Jeżeli Bóg, jakiego znamy z Pisma Świętego jest Bogiem nieskończenie dobrym, to dlaczego na świecie wciąż istnieje tyle cierpienia? Każdy chrześcijanin wierzy, iż Bóg jest miłosierny, gdyż ma moc i władzę czynić wszystko czego zapragnie. Nie jest w żaden sposób ograniczony a jego mądrość jest powodem, dla którego zawsze wie co dla człowieka jest w danej chwili najlepsze.

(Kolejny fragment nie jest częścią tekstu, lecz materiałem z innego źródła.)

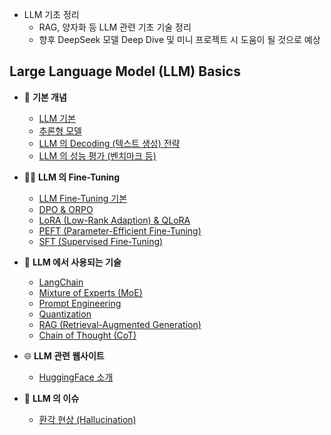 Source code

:  * LLM 기초 정리
   * RAG, 양자화 등 LLM 관련 기초 기술 정리
   * 향후 DeepSeek 모델 Deep Dive 및 미니 프로젝트 시 도움이 될 것으로 예상

## Large Language Model (LLM) Basics

* 🌱 **기본 개념**
  * [LLM 기본](LLM_기초_LLM_basics.md)
  * [추론형 모델](LLM_기초_추론형_모델.md)
  * [LLM 의 Decoding (텍스트 생성) 전략](LLM_기초_Decoding_Strategies.md)
  * [LLM 의 성능 평가 (벤치마크 등)](LLM_기초_LLM의_성능_평가.md)

* 👱‍♀️ **LLM 의 Fine-Tuning**
  * [LLM Fine-Tuning 기본](LLM_기초_Fine_Tuning.md)
  * [DPO & ORPO](LLM_기초_Fine_Tuning_DPO_ORPO.md)
  * [LoRA (Low-Rank Adaption) & QLoRA](LLM_기초_Fine_Tuning_LoRA_QLoRA.md)
  * [PEFT (Parameter-Efficient Fine-Tuning)](LLM_기초_Fine_Tuning_PEFT.md)
  * [SFT (Supervised Fine-Tuning)](LLM_기초_Fine_Tuning_SFT.md)

* 🤖 **LLM 에서 사용되는 기술**
  * [LangChain](LLM_기초_Langchain.md)
  * [Mixture of Experts (MoE)](LLM_기초_Mixture_of_Experts.md)
  * [Prompt Engineering](LLM_기초_Prompt_Engineering.md)
  * [Quantization](LLM_기초_Quantization.md)
  * [RAG (Retrieval-Augmented Generation)](LLM_기초_RAG.md)
  * [Chain of Thought (CoT)](LLM_기초_Chain_of_Thought.md)

* 🌐 **LLM 관련 웹사이트**
  * [HuggingFace 소개](LLM_기초_HuggingFace.md)

* 🚨 **LLM 의 이슈**
  * [환각 현상 (Hallucination)](LLM_기초_환각_현상.md)
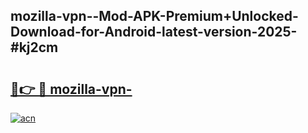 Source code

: ## mozilla-vpn--Mod-APK-Premium+Unlocked-Download-for-Android-latest-version-2025-#kj2cm

# <h2><a href="https://bedroomkl.my?title=mozilla-vpn-&ref=20M">🔗👉 🔴 mozilla-vpn-</a></h2>

[![acn](https://github.com/user-attachments/assets/0f9c940e-d8b0-45ae-aac7-cd30a18b3e1c)](https://bedroomkl.my?title=mozilla-vpn-&ref=20M)

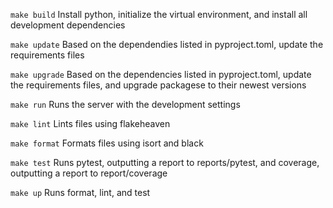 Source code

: `make build`
Install python, initialize the virtual environment, and install all development dependencies

`make update`
Based on the dependendies listed in pyproject.toml, update the requirements files

`make upgrade`
Based on the dependencies listed in pyproject.toml, update the requirements files, and upgrade packagese to their newest versions

`make run`
Runs the server with the development settings

`make lint`
Lints files using flakeheaven

`make format`
Formats files using isort and black

`make test`
Runs pytest, outputting a report to reports/pytest, and coverage, outputting a report to report/coverage

`make up`
Runs format, lint, and test
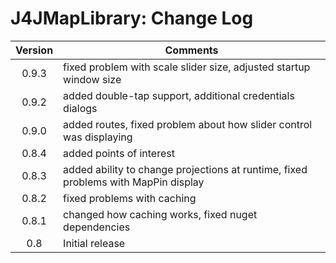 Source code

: # J4JMapLibrary: Change Log

|Version|Comments|
|:-----:|--------|
|0.9.3|fixed problem with scale slider size, adjusted startup window size|
|0.9.2|added double-tap support, additional credentials dialogs|
|0.9.0|added routes, fixed problem about how slider control was displaying|
|0.8.4|added points of interest|
|0.8.3|added ability to change projections at runtime, fixed problems with MapPin display|
|0.8.2|fixed problems with caching|
|0.8.1|changed how caching works, fixed nuget dependencies|
|0.8|Initial release|
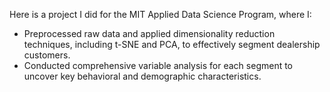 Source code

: Here is a project I did for the MIT Applied Data Science Program, where I:
- Preprocessed raw data and applied dimensionality reduction techniques, including t-SNE and PCA, to effectively segment dealership customers.
- Conducted comprehensive variable analysis for each segment to uncover key behavioral and demographic characteristics.
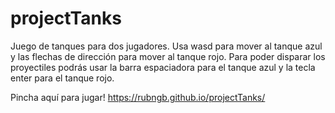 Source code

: # projectTanks
Juego de tanques para dos jugadores. Usa wasd para mover al tanque azul y las flechas de dirección para mover al tanque rojo. Para poder disparar los proyectiles podrás usar la barra espaciadora para el tanque azul y la tecla enter para el tanque rojo.

Pincha aquí para jugar! https://rubngb.github.io/projectTanks/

Pozwól, że przytoczę pewną historię:

Fryzjer rozmawia ze swoim klientem i mówi do niego:
– Bóg nie istnieje, bo gdyby istniał nie pozwolił by na morderstwa,
cierpienie i całe to zło na świecie.
Klient następnego dnia wrócił z kolegą, który miał długie włosy i odpowiedział:
– Wiesz co? Fryzjerzy nie istnieją!
– Jak to przecież ja jestem fryzjerem?
– Gdyby fryzjerzy istnieli nie było by ludzi z długimi włosami jak mój kolega.
– Fryzjerzy istnieją problem w tym, że Ci ludzie przychodzą aby się ostrzyc.
– No właśnie Bóg też istnieje ale ludzie do niego nie przychodzą aby miłować.

 

 

Fundamentem religii chrześcijańskiej jest wiara w to, że Bóg jest miłością. A połączenie mądrości i miłości stanowi niezaprzeczalną moc Boga.

Wiara w ten fakt daje poczucie bezpieczeństwa, a dopiero przykre doświadczenia z naszego życia mogę te wiarę zachwiać. Wtedy sobie myśli – czy popełniłeś jakiś błąd, albo czy Twój obraz Boga jest zniekształcony?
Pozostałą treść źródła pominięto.